Her new film, "Memory", by Mexican director Michel Franco, is about a recovering alcoholic who befriends someone with dementia.
Since it was made outside the Hollywood studio system, it received a union exemption to the strike ban on promotional work.
Several stars have been forced to skip Venice due to the strike, but the festival has still seen some instant Oscar frontrunners and hard-hitting political dramas at its 80th edition, which concludes Saturday.
- Biopics trend -
Highlights from the 23 entries competing for the top prize Golden Lion include "Poor Things", a feminist reworking of Frankenstein which made Emma Stone a shoo-in for award nominations with her hilarious and shockingly explicit turn as a sex-hungry reanimated corpse.
So are Bradley Cooper and Carey Mulligan for their roles as conductor-composer Leonard Bernstein and his wife Felicia in Cooper's elegant biopic, "Maestro".
Biopics were a thing this year: from Michael Mann's long-awaited take on racing car impresario Enzo Ferrari starring Adam Driver and Penelope Cruz, to Sofia Coppola's lauded "Priscilla" about the wife of Elvis Presley.
"Memory" could be a last-minute dark horse in the Venice competition after its premiere late Friday.
It tackles numerous issues, from buried trauma to the rights of disabled adults to the issue of how to maintain control over their lives.
Chastain stars in what is her first role since winning an Oscar for "The Eyes of Tammy Faye" two years ago.
- Migrant tales -
But the jury, led by writer-director Damien Chazelle ("La La Land") and including Jane Campion and last year's Golden Lion winner Laura Poitras -- all three Oscar winners -- may be swayed by more political entries.
Critics have been impressed by two powerful migrant dramas.
"Io Capitano" tells the epic and brutally powerful story of a Senegalese teenager crossing Africa to reach Europe, with newcomer Seydou Sarr wowing audiences in the central role.
And "Green Border" offered a harrowing account of refugees trapped between Belarus and Poland during a real-life crisis on the EU border in 2021.
The jury might wish to reward one of the odder entries, "El Conde" by Chile's Pablo Larrain, which reimagines Chilean dictator Augusto Pinochet as a blood-sucking vampire.
At the more arthouse end of the spectrum was Bertrand Bonello's "The Beast", starring Lea Seydoux, a surreal era-jumping love story with touches of David Lynch that got strong reviews.

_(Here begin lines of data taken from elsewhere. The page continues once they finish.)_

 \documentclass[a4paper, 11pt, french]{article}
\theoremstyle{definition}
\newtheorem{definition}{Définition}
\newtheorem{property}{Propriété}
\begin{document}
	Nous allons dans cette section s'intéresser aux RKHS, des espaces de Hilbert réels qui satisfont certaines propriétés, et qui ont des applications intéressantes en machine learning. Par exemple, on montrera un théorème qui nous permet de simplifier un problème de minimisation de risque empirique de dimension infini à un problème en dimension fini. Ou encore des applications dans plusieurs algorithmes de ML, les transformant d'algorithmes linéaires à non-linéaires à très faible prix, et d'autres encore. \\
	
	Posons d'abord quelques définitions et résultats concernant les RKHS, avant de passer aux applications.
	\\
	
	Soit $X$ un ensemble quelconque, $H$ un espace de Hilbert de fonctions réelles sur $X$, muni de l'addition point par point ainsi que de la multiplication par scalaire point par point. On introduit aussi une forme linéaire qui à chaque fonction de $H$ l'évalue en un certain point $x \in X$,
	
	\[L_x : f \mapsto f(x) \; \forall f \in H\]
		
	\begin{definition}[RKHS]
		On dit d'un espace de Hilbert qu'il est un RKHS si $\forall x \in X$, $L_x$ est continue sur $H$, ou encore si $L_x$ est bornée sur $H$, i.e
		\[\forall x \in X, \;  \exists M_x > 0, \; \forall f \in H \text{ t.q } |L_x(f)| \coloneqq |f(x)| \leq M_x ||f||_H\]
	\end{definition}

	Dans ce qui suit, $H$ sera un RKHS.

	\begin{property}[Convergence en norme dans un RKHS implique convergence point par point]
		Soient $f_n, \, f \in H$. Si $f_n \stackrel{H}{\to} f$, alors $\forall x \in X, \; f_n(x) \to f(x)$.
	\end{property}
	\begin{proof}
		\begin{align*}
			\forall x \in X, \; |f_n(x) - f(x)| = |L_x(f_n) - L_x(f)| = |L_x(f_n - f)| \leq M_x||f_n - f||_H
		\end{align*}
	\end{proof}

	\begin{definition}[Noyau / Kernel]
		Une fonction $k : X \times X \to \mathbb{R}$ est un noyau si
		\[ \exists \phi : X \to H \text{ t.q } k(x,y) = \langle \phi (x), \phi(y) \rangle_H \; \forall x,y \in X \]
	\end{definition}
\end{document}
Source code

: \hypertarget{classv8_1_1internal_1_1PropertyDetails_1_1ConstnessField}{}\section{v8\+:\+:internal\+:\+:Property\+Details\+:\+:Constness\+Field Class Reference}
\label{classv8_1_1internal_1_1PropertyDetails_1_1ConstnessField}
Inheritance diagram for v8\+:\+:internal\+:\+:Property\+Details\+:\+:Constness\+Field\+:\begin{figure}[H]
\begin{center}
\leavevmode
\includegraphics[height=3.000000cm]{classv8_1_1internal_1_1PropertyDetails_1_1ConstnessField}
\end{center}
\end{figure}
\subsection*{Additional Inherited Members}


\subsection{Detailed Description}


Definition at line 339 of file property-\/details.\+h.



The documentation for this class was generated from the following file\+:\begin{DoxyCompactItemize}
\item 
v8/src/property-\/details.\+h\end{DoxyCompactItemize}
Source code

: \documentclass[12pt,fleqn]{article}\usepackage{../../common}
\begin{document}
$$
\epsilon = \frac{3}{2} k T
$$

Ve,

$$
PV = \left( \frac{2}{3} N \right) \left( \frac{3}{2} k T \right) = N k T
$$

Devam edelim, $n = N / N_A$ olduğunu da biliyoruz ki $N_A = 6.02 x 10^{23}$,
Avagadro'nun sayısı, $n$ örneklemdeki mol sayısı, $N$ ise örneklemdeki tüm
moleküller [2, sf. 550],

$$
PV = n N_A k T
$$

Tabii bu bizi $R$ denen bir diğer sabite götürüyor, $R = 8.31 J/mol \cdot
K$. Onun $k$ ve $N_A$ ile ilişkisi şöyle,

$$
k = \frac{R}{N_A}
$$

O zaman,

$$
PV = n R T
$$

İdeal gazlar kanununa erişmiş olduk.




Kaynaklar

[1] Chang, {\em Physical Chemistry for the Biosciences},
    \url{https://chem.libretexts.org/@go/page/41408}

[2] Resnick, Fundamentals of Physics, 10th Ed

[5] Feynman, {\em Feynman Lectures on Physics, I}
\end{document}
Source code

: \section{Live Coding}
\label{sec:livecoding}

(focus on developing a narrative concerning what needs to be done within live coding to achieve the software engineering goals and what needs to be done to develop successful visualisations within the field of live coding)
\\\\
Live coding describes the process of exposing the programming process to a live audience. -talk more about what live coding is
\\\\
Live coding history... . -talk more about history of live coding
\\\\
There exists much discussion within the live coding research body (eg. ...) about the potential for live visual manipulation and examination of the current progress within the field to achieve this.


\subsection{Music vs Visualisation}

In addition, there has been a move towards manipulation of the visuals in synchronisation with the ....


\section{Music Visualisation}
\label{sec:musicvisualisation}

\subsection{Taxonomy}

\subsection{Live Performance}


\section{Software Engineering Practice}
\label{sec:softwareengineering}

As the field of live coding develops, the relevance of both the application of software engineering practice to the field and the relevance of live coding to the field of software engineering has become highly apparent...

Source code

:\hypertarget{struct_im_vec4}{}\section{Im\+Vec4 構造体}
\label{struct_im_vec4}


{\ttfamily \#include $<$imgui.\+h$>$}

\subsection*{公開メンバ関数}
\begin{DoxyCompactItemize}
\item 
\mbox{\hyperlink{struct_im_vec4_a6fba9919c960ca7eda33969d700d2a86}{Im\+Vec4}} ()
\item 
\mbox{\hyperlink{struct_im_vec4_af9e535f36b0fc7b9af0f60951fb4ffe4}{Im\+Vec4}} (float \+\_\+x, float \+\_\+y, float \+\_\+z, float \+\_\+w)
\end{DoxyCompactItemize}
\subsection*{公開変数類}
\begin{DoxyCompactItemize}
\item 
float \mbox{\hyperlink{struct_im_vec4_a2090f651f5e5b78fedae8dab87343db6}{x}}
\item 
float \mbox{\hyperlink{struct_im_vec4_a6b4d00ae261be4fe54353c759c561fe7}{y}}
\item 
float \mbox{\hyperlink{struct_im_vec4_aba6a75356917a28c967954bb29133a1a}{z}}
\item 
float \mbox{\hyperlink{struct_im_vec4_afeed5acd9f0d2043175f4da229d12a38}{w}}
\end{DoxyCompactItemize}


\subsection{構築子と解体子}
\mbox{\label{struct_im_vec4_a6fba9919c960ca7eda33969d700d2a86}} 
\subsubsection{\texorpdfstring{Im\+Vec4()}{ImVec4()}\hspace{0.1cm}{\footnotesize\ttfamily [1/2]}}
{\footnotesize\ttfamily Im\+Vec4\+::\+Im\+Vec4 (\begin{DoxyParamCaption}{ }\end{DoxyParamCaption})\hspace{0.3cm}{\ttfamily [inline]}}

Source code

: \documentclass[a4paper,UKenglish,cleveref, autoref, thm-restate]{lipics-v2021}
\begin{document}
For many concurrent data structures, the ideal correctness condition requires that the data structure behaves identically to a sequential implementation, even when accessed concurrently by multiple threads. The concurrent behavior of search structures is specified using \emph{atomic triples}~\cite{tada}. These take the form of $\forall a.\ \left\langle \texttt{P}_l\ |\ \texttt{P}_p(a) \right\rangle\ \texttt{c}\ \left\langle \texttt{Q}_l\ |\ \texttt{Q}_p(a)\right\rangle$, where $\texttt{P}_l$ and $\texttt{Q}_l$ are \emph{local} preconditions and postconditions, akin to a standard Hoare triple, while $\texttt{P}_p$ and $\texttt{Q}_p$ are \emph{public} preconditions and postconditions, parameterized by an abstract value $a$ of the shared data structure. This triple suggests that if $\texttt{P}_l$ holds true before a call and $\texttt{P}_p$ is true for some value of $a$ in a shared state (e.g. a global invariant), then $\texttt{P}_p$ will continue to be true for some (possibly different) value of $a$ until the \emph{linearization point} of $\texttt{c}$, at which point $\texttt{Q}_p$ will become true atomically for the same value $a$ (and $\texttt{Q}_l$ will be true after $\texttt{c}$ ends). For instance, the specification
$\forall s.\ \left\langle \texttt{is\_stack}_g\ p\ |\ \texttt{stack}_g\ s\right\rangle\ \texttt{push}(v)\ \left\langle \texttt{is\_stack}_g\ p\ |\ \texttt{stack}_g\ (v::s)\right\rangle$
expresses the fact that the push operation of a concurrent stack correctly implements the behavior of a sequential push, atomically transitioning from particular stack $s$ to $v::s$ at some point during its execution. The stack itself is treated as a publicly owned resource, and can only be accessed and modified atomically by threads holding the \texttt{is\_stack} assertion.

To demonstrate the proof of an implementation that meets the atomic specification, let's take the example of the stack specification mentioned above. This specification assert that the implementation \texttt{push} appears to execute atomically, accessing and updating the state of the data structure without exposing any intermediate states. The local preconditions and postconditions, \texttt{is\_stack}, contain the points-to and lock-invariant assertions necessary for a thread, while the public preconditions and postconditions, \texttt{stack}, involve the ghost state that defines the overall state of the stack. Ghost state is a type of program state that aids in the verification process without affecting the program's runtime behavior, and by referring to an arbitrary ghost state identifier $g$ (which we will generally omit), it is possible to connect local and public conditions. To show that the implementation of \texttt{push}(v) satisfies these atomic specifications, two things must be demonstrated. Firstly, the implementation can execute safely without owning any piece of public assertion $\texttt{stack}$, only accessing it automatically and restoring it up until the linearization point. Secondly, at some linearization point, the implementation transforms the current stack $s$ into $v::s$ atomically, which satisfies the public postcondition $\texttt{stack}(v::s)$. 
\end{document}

And Japan's Ryusuke Hamaguchi followed his Oscar triumph of "Drive My Car" with a quiet and unsettling ecological drama, "Evil Does Not Exist".
The strong competition line-up helped distract from the controversy around the inclusion of Roman Polanski in the out-of-competition section.
As a convicted sex offender, the 90-year-old director was already struggling to find distribution in the US and other countries for his slapstick comedy "The Palace". The disastrous reviews at Venice will not have helped.
Currently holding a resounding zero percent on review aggregator Rotten Tomatoes, it was variously described as a "laughless debacle" and "soul-throttlingly crap" by critics.
Another director who has been effectively blacklisted in the US, Woody Allen, had a better time with his 50th film (and first in French), "Coup de Chance", which was widely considered his best in at least a decade.